**WHAT THE TASK ASKS**
Here the job is to return only the lines of the material, exactly, from the first one to the line with "In companies large".

**GIVEN INFORMATION**
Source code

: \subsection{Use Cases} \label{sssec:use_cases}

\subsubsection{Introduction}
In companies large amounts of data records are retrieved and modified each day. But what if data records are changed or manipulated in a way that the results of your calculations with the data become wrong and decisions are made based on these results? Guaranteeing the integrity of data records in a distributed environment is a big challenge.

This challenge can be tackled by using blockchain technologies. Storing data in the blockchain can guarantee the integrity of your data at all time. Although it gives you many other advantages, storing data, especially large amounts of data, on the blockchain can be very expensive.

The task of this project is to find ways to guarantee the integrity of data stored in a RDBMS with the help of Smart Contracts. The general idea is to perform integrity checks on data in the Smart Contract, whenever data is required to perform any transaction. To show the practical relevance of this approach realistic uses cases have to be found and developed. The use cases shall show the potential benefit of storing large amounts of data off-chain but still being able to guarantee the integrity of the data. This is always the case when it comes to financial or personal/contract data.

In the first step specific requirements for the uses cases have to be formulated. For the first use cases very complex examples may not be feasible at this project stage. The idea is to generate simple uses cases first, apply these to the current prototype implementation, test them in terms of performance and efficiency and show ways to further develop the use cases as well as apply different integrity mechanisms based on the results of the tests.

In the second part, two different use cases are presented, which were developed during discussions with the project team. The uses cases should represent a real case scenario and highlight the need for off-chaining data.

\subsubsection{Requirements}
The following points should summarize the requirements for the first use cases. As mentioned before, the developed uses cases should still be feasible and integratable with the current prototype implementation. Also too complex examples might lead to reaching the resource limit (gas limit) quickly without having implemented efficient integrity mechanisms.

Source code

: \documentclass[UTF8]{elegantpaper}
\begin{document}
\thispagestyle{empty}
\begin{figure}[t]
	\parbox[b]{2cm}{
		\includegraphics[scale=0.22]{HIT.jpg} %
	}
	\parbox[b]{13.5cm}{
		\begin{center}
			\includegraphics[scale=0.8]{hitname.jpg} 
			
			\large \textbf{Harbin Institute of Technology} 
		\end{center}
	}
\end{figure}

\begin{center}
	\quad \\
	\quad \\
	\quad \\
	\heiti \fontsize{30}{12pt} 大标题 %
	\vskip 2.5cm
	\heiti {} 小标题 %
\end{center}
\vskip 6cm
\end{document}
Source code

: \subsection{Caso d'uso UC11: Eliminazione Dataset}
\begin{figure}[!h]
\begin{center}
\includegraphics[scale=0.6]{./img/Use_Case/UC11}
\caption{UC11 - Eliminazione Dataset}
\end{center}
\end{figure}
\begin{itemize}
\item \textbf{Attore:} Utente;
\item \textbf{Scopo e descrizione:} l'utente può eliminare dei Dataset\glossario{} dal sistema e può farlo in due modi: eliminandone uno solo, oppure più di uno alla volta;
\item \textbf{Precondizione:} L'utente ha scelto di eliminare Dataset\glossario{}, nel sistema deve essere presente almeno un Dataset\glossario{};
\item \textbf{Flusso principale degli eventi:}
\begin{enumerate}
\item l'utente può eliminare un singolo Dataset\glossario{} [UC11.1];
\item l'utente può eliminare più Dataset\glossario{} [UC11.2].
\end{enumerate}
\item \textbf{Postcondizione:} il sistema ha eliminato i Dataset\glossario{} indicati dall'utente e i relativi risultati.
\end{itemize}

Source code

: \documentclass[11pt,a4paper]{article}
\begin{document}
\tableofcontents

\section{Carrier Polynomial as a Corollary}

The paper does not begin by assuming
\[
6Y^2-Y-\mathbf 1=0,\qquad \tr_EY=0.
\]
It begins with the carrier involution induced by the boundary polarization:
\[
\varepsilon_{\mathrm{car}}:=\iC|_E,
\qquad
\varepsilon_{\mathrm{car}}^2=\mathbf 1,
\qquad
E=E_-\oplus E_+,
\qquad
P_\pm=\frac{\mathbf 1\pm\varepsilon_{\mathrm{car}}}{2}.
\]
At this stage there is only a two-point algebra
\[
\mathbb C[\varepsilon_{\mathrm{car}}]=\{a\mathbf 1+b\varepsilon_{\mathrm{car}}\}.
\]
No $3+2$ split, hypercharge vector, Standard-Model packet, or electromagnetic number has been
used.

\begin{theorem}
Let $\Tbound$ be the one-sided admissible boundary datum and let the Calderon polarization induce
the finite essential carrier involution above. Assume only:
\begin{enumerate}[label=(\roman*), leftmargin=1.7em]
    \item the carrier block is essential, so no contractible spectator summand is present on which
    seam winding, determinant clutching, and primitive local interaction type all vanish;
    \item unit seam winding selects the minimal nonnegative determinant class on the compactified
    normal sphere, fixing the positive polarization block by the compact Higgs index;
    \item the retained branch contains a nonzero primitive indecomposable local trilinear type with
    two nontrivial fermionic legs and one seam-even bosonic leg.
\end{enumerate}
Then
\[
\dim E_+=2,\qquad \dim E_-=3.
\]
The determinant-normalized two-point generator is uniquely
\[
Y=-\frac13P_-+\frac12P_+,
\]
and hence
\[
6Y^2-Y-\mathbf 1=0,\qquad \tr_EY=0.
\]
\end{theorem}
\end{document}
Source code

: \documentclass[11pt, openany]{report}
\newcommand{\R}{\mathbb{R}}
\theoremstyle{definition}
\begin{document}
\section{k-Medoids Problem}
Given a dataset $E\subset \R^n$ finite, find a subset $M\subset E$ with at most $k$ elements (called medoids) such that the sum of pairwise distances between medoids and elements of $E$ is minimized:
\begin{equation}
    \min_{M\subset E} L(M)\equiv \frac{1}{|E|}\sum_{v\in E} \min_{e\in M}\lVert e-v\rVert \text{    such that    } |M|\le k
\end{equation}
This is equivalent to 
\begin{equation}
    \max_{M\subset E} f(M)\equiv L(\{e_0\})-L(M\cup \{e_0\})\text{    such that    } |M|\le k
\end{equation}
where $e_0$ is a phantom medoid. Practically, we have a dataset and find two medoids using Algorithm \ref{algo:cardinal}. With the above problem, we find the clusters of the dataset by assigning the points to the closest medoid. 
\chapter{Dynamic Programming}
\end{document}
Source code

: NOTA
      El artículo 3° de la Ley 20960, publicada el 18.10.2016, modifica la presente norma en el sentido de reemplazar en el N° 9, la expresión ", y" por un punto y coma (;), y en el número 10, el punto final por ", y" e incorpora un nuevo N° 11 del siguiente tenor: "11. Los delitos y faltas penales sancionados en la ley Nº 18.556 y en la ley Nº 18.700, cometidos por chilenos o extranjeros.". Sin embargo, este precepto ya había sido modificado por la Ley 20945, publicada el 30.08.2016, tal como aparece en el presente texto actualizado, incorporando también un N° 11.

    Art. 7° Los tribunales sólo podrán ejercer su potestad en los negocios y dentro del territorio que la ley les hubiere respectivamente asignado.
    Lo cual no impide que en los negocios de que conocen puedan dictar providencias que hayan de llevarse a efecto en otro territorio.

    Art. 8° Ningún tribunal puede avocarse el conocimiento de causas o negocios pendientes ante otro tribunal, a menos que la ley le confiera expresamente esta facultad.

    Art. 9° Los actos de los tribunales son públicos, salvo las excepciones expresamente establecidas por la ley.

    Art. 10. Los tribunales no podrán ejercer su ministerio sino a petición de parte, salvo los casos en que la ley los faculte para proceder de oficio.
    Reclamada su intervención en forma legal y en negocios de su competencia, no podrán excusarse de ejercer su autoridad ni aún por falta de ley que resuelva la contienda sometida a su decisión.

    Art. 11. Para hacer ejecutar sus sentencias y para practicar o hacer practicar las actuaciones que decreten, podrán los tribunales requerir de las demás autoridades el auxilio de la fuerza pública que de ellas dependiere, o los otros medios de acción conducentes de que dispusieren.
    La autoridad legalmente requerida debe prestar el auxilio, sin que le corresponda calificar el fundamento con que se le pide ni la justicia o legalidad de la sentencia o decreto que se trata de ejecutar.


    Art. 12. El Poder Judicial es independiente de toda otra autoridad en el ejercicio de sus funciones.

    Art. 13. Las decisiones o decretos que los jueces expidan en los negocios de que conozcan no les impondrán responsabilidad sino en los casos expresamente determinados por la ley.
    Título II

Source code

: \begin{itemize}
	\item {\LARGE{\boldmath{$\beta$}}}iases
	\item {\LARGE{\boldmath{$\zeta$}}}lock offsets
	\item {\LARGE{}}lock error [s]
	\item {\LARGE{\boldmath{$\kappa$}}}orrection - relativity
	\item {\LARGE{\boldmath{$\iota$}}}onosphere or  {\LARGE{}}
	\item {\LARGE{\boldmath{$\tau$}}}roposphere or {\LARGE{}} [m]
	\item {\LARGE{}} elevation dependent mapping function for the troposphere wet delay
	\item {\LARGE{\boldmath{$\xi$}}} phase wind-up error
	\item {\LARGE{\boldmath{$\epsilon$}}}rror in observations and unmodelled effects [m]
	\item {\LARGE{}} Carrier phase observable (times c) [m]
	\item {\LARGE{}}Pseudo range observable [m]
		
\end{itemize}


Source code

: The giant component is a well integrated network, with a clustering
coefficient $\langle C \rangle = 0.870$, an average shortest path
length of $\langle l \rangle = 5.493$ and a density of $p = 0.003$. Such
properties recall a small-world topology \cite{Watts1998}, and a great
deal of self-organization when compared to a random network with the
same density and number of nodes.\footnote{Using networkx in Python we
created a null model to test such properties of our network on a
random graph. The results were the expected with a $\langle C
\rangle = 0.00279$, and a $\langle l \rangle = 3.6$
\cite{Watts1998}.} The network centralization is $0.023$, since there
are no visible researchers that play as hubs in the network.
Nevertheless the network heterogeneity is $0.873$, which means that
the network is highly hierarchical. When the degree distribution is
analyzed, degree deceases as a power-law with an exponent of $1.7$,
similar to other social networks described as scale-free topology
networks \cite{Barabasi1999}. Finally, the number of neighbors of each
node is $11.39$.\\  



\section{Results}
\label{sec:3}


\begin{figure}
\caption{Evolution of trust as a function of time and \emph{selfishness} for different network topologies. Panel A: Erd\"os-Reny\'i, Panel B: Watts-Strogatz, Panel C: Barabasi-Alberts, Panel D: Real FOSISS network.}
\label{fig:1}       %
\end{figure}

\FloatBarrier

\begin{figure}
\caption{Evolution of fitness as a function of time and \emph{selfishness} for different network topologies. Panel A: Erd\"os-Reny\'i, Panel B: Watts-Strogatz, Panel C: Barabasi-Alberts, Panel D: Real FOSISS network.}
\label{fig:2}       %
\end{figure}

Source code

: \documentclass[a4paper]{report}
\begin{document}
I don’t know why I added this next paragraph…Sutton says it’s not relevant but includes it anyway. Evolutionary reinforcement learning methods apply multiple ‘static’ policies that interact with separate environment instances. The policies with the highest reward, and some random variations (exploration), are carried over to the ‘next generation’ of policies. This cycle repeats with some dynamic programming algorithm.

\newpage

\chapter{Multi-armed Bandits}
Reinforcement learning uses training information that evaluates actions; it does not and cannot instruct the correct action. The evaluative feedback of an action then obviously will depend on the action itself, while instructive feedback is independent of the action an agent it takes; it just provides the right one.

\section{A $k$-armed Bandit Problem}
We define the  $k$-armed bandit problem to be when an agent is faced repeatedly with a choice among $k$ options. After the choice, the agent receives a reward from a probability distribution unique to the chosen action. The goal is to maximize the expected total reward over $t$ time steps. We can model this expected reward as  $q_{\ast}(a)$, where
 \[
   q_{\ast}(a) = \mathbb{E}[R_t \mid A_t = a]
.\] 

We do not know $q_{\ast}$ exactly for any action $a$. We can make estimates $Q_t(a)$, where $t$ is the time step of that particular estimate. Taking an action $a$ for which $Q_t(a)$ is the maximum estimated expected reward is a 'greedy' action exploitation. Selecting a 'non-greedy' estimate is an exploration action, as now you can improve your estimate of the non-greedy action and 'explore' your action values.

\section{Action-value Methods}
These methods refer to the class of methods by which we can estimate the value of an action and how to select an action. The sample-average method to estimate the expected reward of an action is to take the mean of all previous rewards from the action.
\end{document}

**ANSWER TO THE PROBLEM**
Source code

: \subsection{Use Cases} \label{sssec:use_cases}

\subsubsection{Introduction}
In companies large amounts of data records are retrieved and modified each day. But what if data records are changed or manipulated in a way that the results of your calculations with the data become wrong and decisions are made based on these results? Guaranteeing the integrity of data records in a distributed environment is a big challenge.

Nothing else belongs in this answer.